Deux nouveaux gendarmes à la brigade de Caraman

Le gendarme Jacques Mayos et l’élève gendarme Loïc Rouquairol sont les dernières recrues de la gendarmerie de Caraman. Rencontre avec deux militaires aux parcours différents.

Le gendarme Jacques Mayos (à gauche) et l'élève gendarme Loïc Rouquairol (à droite) derrière le comptoir d'accueil de la brigade de gendarmerie de Caraman. -
Le gendarme Jacques Mayos (à gauche) et l’élève gendarme Loïc Rouquairol (à droite) derrière le comptoir d’accueil de la brigade de Caraman. (Crédit photo : Paul Halbedel)

L’un est arrivé au mois d’août, l’autre au mois d’octobre. Depuis quelques mois, le gendarme Jacques Mayos et l’élève gendarme Loïc Rouquairol font partie des six gendarmes qui composent l’effectif de la brigade de gendarmerie de Caraman, placée sous le commandement de l’adjudant-chef Jeanpierre.

Âgé de 37 ans, le gendarme Jacques Mayos est originaire de Loubières en Ariège. Il a suivi sa formation à l’école de gendarmerie de Montluçon en 2001. À l’issue de celle-ci, il a rejoint l’escadron de gendarmerie de Villeneuve-d’Ascq où il est resté durant six ans, avant d’intégrer la brigade de Mouzon en 2008.

Après huit années passées dans les Ardennes, ce fils de gendarme est arrivé à Caraman l’été dernier, avec la satisfaction de se rapprocher de son Ariège natale.

J’ai été très bien accueilli dans cette brigade dont le territoire est assez rural même si l’on est à proximité d’une grande ville. En termes d’activité, nous sommes face aux problématiques que l’on observe au niveau national, notamment les cambriolages, précise le gendarme Mayos.

De l’Armée de terre à la gendarmerie

Loïc Rouquairol est quant à lui arrivé au mois d’octobre au sein de la brigade de Caraman. Cet élève gendarme de 28 ans, marié et père de deux enfants, est originaire de Perpignan.

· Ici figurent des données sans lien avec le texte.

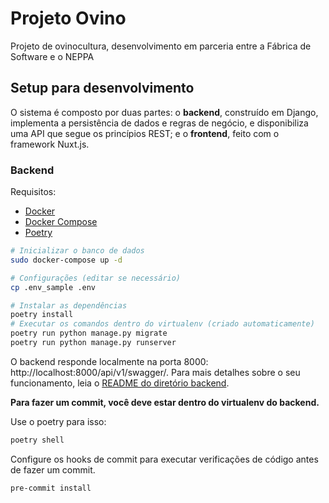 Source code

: # Projeto Ovino

Projeto de ovinocultura, desenvolvimento em parceria entre a Fábrica de Software e o NEPPA

## Setup para desenvolvimento

O sistema é composto por duas partes: o **backend**, construído em Django, implementa a persistência de dados e regras de negócio, e disponibiliza uma API que segue os princípios REST; e o **frontend**, feito com o framework Nuxt.js.

### Backend

Requisitos:

* [Docker](https://docs.docker.com/install/linux/docker-ce/ubuntu/)
* [Docker Compose](https://docs.docker.com/compose/install/)
* [Poetry](https://poetry.eustace.io/docs/)

```sh
# Inicializar o banco de dados
sudo docker-compose up -d

# Configurações (editar se necessário)
cp .env_sample .env

# Instalar as dependências
poetry install
# Executar os comandos dentro do virtualenv (criado automaticamente)
poetry run python manage.py migrate
poetry run python manage.py runserver
```

O backend responde localmente na porta 8000: http://localhost:8000/api/v1/swagger/. Para mais detalhes sobre o seu funcionamento, leia o [README do diretório backend](backend/README.md).

**Para fazer um commit, você deve estar dentro do virtualenv do backend.**

Use o poetry para isso:
```sh
poetry shell
```

Configure os hooks de commit para executar verificações de código antes de fazer um commit.

```sh
pre-commit install
```
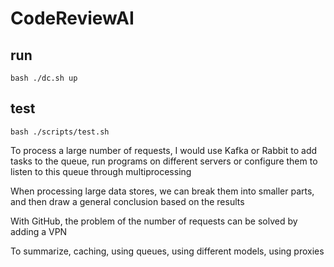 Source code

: # CodeReviewAI

## run
```shell
bash ./dc.sh up
```

## test
```shell
bash ./scripts/test.sh
```


To process a large number of requests, I would use Kafka or Rabbit to add tasks to the queue, run programs on different servers or configure them to listen to this queue through multiprocessing

When processing large data stores, we can break them into smaller parts, and then draw a general conclusion based on the results

With GitHub, the problem of the number of requests can be solved by adding a VPN

To summarize, caching, using queues, using different models, using proxies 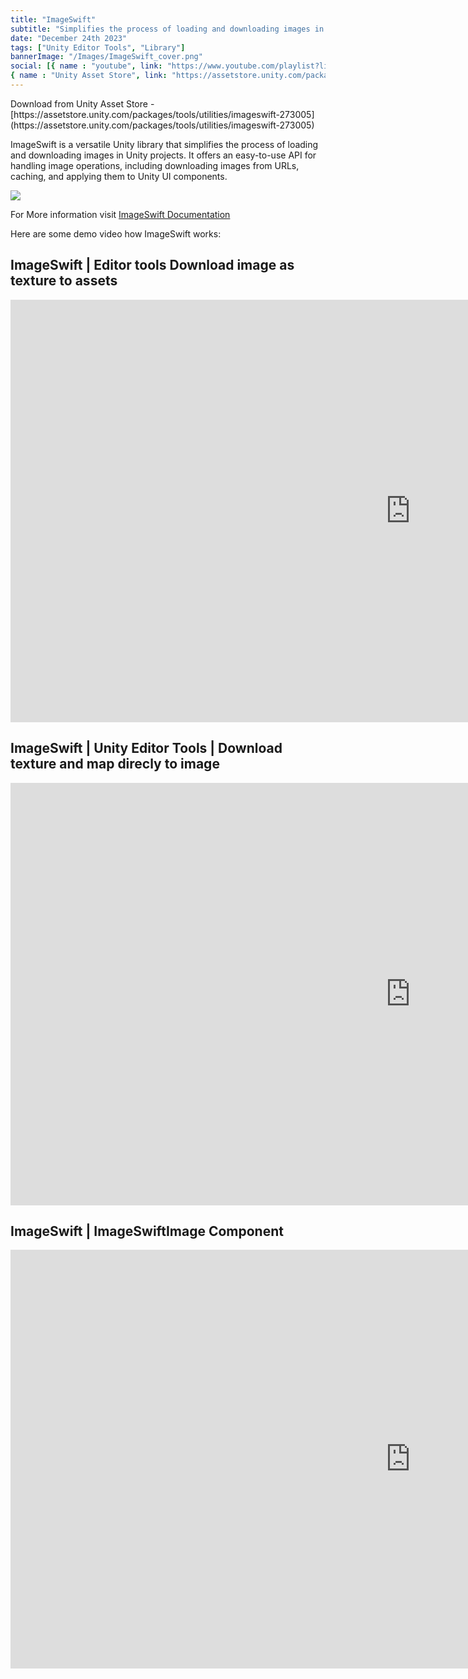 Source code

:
```yaml
---
title: "ImageSwift"
subtitle: "Simplifies the process of loading and downloading images in Unity projects."
date: "December 24th 2023"
tags: ["Unity Editor Tools", "Library"]
bannerImage: "/Images/ImageSwift_cover.png"
social: [{ name : "youtube", link: "https://www.youtube.com/playlist?list=PLW-soixwRT10ffa_zkwpLd4kIwVQtBJDd"},
{ name : "Unity Asset Store", link: "https://assetstore.unity.com/packages/tools/utilities/imageswift-273005"}]
---
```




<!-- ![ImageSwift - Unity Asset Store - Texture Manipulation](/portfolio/Images/ImageSwift_Unity_Asset_SS.png) -->

<div className="lg:grid lg:grid-cols-2 lg:gap-4">

<div className="center">
<p>Download from Unity Asset Store - 
[https://assetstore.unity.com/packages/tools/utilities/imageswift-273005](https://assetstore.unity.com/packages/tools/utilities/imageswift-273005)
</p>

<p className="text-justify">
ImageSwift is a versatile Unity library that simplifies the process of loading and downloading images in Unity projects. It offers an easy-to-use API for handling image operations, including downloading images from URLs, caching, and applying them to Unity UI components.
</p>
</div>

<div className="">
<img  src="/portfolio/Images/ImageSwift_Unity_Asset_SS.png">
</div>
</div>


For More information visit [ImageSwift Documentation](https://vishaljangid123.github.io/imageswift-docs) 

Here are some demo video how ImageSwift works:

## ImageSwift |  Editor tools  Download image as texture to assets
<iframe width="1280" height="676" src="https://www.youtube.com/embed/jdbyxjCCGw8" title="Unity | ImageSwift |  Editor tools  Download image as texture to assets" frameborder="0" allow="accelerometer; autoplay; clipboard-write; encrypted-media; gyroscope; picture-in-picture; web-share" allowfullscreen></iframe>


## ImageSwift |  Unity Editor Tools |  Download texture and map direcly to image
<iframe width="1280" height="676" src="https://www.youtube.com/embed/MJiquMjdmqU" title="Unity | ImageSwift |  Unity Editor Tools |  Download texture and map directly to image" frameborder="0" allow="accelerometer; autoplay; clipboard-write; encrypted-media; gyroscope; picture-in-picture; web-share" allowfullscreen></iframe>

## ImageSwift | ImageSwiftImage Component
<iframe width="1280" height="670" src="https://www.youtube.com/embed/AitpcNLJn28" title="ImageSwift | Unity | ImageSwiftImage Component" frameborder="0" allow="accelerometer; autoplay; clipboard-write; encrypted-media; gyroscope; picture-in-picture; web-share" allowfullscreen></iframe>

En 2007, il a choisi de s’engager dans l’Armée de terre et a passé dix années au sein du 3e Régiment d’infanterie de marine de Vannes. Durant cette période, il a en particulier effectué une mission de deux ans en Guyane, entre 2012 et 2014, œuvrant dans le domaine de la lutte contre l’orpaillage mais également à la sécurisation du lancement de la fusée Soyouz.

J’ai décidé de devenir gendarme suite aux événements récents qui ont touché la France. Avec cette vague d’attentats, j’ai eu envie de plutôt assurer des missions de défense sur le territoire national et je me suis donc tourné naturellement vers la gendarmerie, explique l’élève gendarme Rouquairol.

Après six mois de formation à l’école de Châteaulin dans le Finistère, ce passionné de sports a intégré l’unité caramanaise.

Après ma formation en école, je suis ici pour continuer d’apprendre le métier de gendarme sur le terrain, en vue de l’obtention du Certificat d’aptitude à la gendarmerie, souligne l’élève gendarme.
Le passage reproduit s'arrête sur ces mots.